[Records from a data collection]
⁂
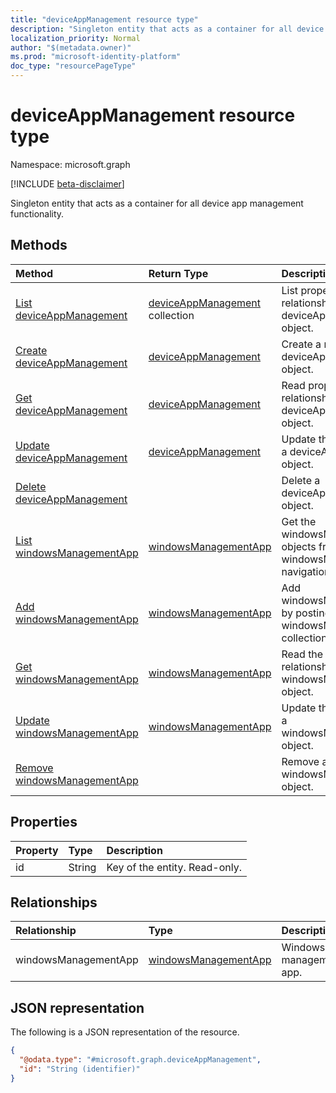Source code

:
 ```yaml
---
title: "deviceAppManagement resource type"
description: "Singleton entity that acts as a container for all device app management functionality."
localization_priority: Normal
author: "$(metadata.owner)"
ms.prod: "microsoft-identity-platform"
doc_type: "resourcePageType"
---
```


# deviceAppManagement resource type

Namespace: microsoft.graph

[!INCLUDE [beta-disclaimer](../../includes/beta-disclaimer.md)]

Singleton entity that acts as a container for all device app management functionality.

## Methods

| Method                                                                                   | Return Type                                                         | Description                                                                           |
| :--------------------------------------------------------------------------------------- | :------------------------------------------------------------------ | :------------------------------------------------------------------------------------ |
| [List deviceAppManagement](../api/deviceappmanagement-list.md)                           | [deviceAppManagement](deviceAppManagement.md) collection            | List properties and relationships of a deviceAppManagement object.                    |
| [Create deviceAppManagement](../api/deviceappmanagement-create.md)                       | [deviceAppManagement](deviceAppManagement.md)                       | Create a new deviceAppManagement object.                                              |
| [Get deviceAppManagement](../api/deviceappmanagement-get.md)                             | [deviceAppManagement](deviceAppManagement.md)                       | Read properties and relationships of a deviceAppManagement object.                    |
| [Update deviceAppManagement](../api/deviceappmanagement-update.md)                       | [deviceAppManagement](deviceAppManagement.md)                       | Update the properties of a deviceAppManagement object.                                |
| [Delete deviceAppManagement](../api/deviceappmanagement-delete.md)                       |                                                                     | Delete a deviceAppManagement object.                                                  |
| [List windowsManagementApp](../api/deviceappmanagement-list-windowsmanagementapp.md)     | [windowsManagementApp](../resources/intune-windowsmanagementapp.md) | Get the windowsManagementApp objects from a windowsManagementApp navigation property. |
| [Add windowsManagementApp](../api/deviceappmanagement-post-windowsmanagementapp.md)      | [windowsManagementApp](../resources/intune-windowsmanagementapp.md) | Add windowsManagementApp by posting to the windowsManagementApp collection.           |
| [Get windowsManagementApp](../api/deviceappmanagement-get-windowsmanagementapp.md)       | [windowsManagementApp](../resources/intune-windowsmanagementapp.md) | Read the properties and relationships of a windowsManagementApp object.               |
| [Update windowsManagementApp](../api/deviceappmanagement-update-windowsmanagementapp.md) | [windowsManagementApp](../resources/intune-windowsmanagementapp.md) | Update the properties of a windowsManagementApp object.                               |
| [Remove windowsManagementApp](../api/deviceappmanagement-delete-windowsmanagementapp.md) |                                                                     | Remove a windowsManagementApp object.                                                 |

## Properties

| Property | Type   | Description                   |
| :------- | :----- | :---------------------------- |
| id       | String | Key of the entity. Read-only. |

## Relationships

| Relationship         | Type                                                         | Description             |
| :------------------- | :----------------------------------------------------------- | :---------------------- |
| windowsManagementApp | [windowsManagementApp](../resources/windowsmanagementapp.md) | Windows management app. |

## JSON representation

The following is a JSON representation of the resource.

<!-- {
  "blockType": "resource",
  "keyProperty": "id",
  "@odata.type": "microsoft.graph.deviceAppManagement",
  "baseType": "microsoft.graph.entity",
  "openType": False
}
-->

```json
{
  "@odata.type": "#microsoft.graph.deviceAppManagement",
  "id": "String (identifier)"
}
```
⁂
_Task details_
Each line of the entries above that contains "list" is to be copied.

_Solution to this task_
| [List deviceAppManagement](../api/deviceappmanagement-list.md)                           | [deviceAppManagement](deviceAppManagement.md) collection            | List properties and relationships of a deviceAppManagement object.                    |
| [List windowsManagementApp](../api/deviceappmanagement-list-windowsmanagementapp.md)     | [windowsManagementApp](../resources/intune-windowsmanagementapp.md) | Get the windowsManagementApp objects from a windowsManagementApp navigation property. |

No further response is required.